1401741_10151799701838192_1983041486_o Pourquoi être passé de la monoplace au GT ?

 « La Formule Renault était devenue si complexe que le GT a vite été une évidence à nos yeux. Cela permettait d’élargir le panel de pilotes. En monoplace, la fenêtre va de 15 à 18 ans contre 20 à 50 ans en GT. La première étape a été l’engagement d’une Porsche avec la famille Rodrigues. C’était en 2005/2006. Tout s’était bien passé et le GT3 venait de se lancer. C’était un projet ambitieux que de franchir le cap. Nous avons été l’une des premières équipes à faire rouler une Aston Martin DBRS9 en Championnat de France. Ensuite, il y a eu l’opportunité de rouler en Europe suite au désistement de Barwell. Aston Martin est venu nous chercher et c’était un énorme pari de ma part car nous n’avions aucun pilote. Un test a été organisé au Val de Vienne avec Jean-Claude Lagniez et Fred Mako. »

Super Série FFSA 2006 C’est là que tu as rencontré Fred pour la première fois ?

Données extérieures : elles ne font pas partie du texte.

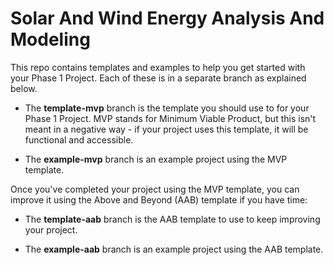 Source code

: # Solar And Wind Energy Analysis And Modeling

This repo contains templates and examples to help you get started with your Phase 1 Project. Each of these is in a separate branch as explained below.

- The **template-mvp** branch is the template you should use to for your Phase 1 Project. MVP stands for Minimum Viable Product, but this isn't meant in a negative way - if your project uses this template, it will be functional and accessible.

- The **example-mvp** branch is an example project using the MVP template.

Once you've completed your project using the MVP template, you can improve it using the Above and Beyond (AAB) template if you have time:

- The **template-aab** branch is the AAB template to use to keep improving your project.

- The **example-aab** branch is an example project using the AAB template.
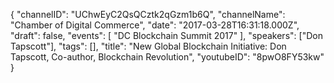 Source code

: {
    "channelID": "UChwEyC2QsQCztk2qGzm1b6Q",
    "channelName": "Chamber of Digital Commerce",
    "date": "2017-03-28T16:31:18.000Z",
    "draft": false,
    "events": [
        "DC Blockchain Summit 2017"
    ],
    "speakers": ["Don Tapscott"],
    "tags": [],
    "title": "New Global Blockchain Initiative: Don Tapscott, Co-author, Blockchain Revolution",
    "youtubeID": "8pwO8FY53kw"
}
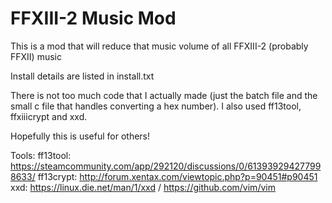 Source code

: # FFXIII-2 Music Mod
This is a mod that will reduce that music volume of all FFXIII-2 (probably FFXII) music

Install details are listed in install.txt

There is not too much code that I actually made (just the batch file and the small c file that handles converting a hex number). I also used ff13tool, ffxiiicrypt and xxd.

Hopefully this is useful for others!


Tools:
ff13tool: https://steamcommunity.com/app/292120/discussions/0/613939294277998633/
ff13crypt: http://forum.xentax.com/viewtopic.php?p=90451#p90451
xxd: https://linux.die.net/man/1/xxd / https://github.com/vim/vim
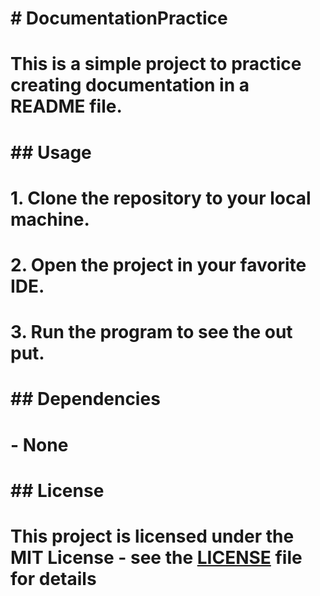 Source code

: # # DocumentationPractice
# This is a simple project to practice creating documentation in a README file.
#
# ## Usage
# 1. Clone the repository to your local machine.
# 2. Open the project in your favorite IDE.
# 3. Run the program to see the out put.
#
# ## Dependencies
# - None
#
# ## License
# This project is licensed under the MIT License - see the [LICENSE](LICENSE) file for details
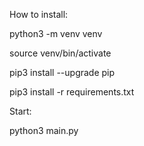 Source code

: How to install:


python3 -m venv venv

source venv/bin/activate

pip3 install --upgrade pip

pip3 install -r requirements.txt


Start:


python3 main.py
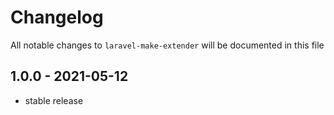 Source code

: # Changelog

All notable changes to `laravel-make-extender` will be documented in this file

## 1.0.0 - 2021-05-12

- stable release
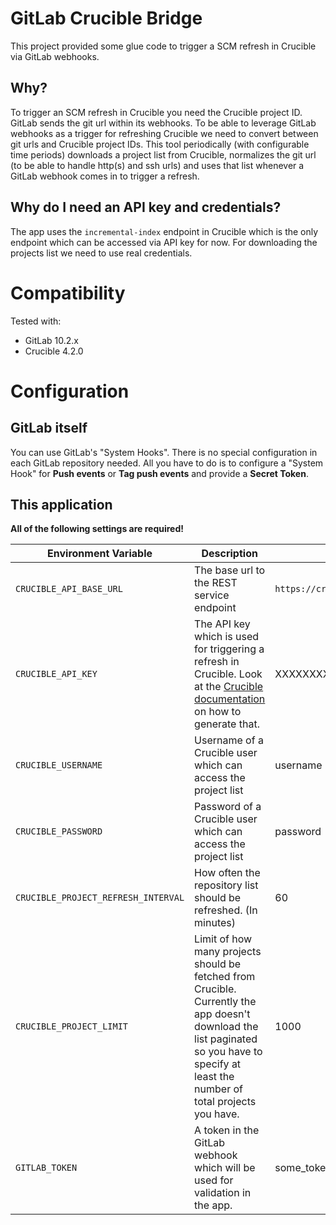 # GitLab Crucible Bridge
This project provided some glue code to trigger a SCM refresh in Crucible via GitLab webhooks.

## Why?
To trigger an SCM refresh in Crucible you need the Crucible project ID.
GitLab sends the git url within its webhooks.
To be able to leverage GitLab webhooks as a trigger for refreshing Crucible we need to convert between git urls and Crucible project IDs.
This tool periodically (with configurable time periods) downloads a project list from Crucible, normalizes the git url (to be able to handle http(s) and ssh urls) and uses that list whenever a GitLab webhook comes in to trigger a refresh. 

## Why do I need an API key and credentials?
The app uses the `incremental-index` endpoint in Crucible which is the only endpoint which can be accessed via API key for now. For downloading the projects list we need to use real credentials.

# Compatibility
Tested with:
* GitLab 10.2.x
* Crucible 4.2.0

# Configuration
## GitLab itself
You can use GitLab's "System Hooks". There is no special configuration in each GitLab repository needed.
All you have to do is to configure a "System Hook" for **Push events** or **Tag push events** and provide a **Secret Token**.

## This application

**All of the following settings are required!**

| Environment Variable | Description | Example |
| -------------------- | ----------- | ------- |
|`CRUCIBLE_API_BASE_URL`|The base url to the REST service endpoint|`https://crucible.example.com/cru/rest-service-fecru`|
|`CRUCIBLE_API_KEY`|The API key which is used for triggering a refresh in Crucible. Look at the [Crucible documentation](https://confluence.atlassian.com/fisheye/setting-the-rest-api-token-317197023.html) on how to generate that.|XXXXXXXXXXXXXXXXXXXXXXXXXXXXXXXXXXXXXXXX|
|`CRUCIBLE_USERNAME`|Username of a Crucible user which can access the project list|username|
|`CRUCIBLE_PASSWORD`|Password of a Crucible user which can access the project list|password|
|`CRUCIBLE_PROJECT_REFRESH_INTERVAL`|How often the repository list should be refreshed. (In minutes)|60|
|`CRUCIBLE_PROJECT_LIMIT`|Limit of how many projects should be fetched from Crucible. Currently the app doesn't download the list paginated so you have to specify at least the number of total projects you have.|1000|
|`GITLAB_TOKEN`|A token in the GitLab webhook which will be used for validation in the app.|some_token|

 « Avec Fred, on se connaît depuis le karting. Nous avons disputé ensemble un Championnat de France au début des années 90. Avec Fred, on s’est souvent croisé en karting. On s’est côtoyé puis perdu de vue même si j’ai toujours suivi son parcours. Depuis la première fois où il est monté dans une auto, il n’a jamais bougé en performance pure depuis 2007. Il a plus d’expérience et de confiance. C’est un vrai talent à l’état pur. Fred est très déterminé. C’est une machine à gagner. Il a connu la difficulté pour y arriver et il sait ce que c’est de travailler. C’est quelqu’un qui ne se plaint jamais. Peu importe son humeur du jour, lorsqu’il monte dans la voiture, il fait abstraction de tout de devient imperméable. Peu de pilotes savent faire cela. De plus, il prend toujours autant de plaisir dans une auto. On ne s’est pas créé ensemble mais nous avons monté ensemble. Il était prêt avant nous. Jack Leconte lui a donné sa chance et il a été à nos côtés de 2007 à 2012. Il est devenu notre pilote emblématique. »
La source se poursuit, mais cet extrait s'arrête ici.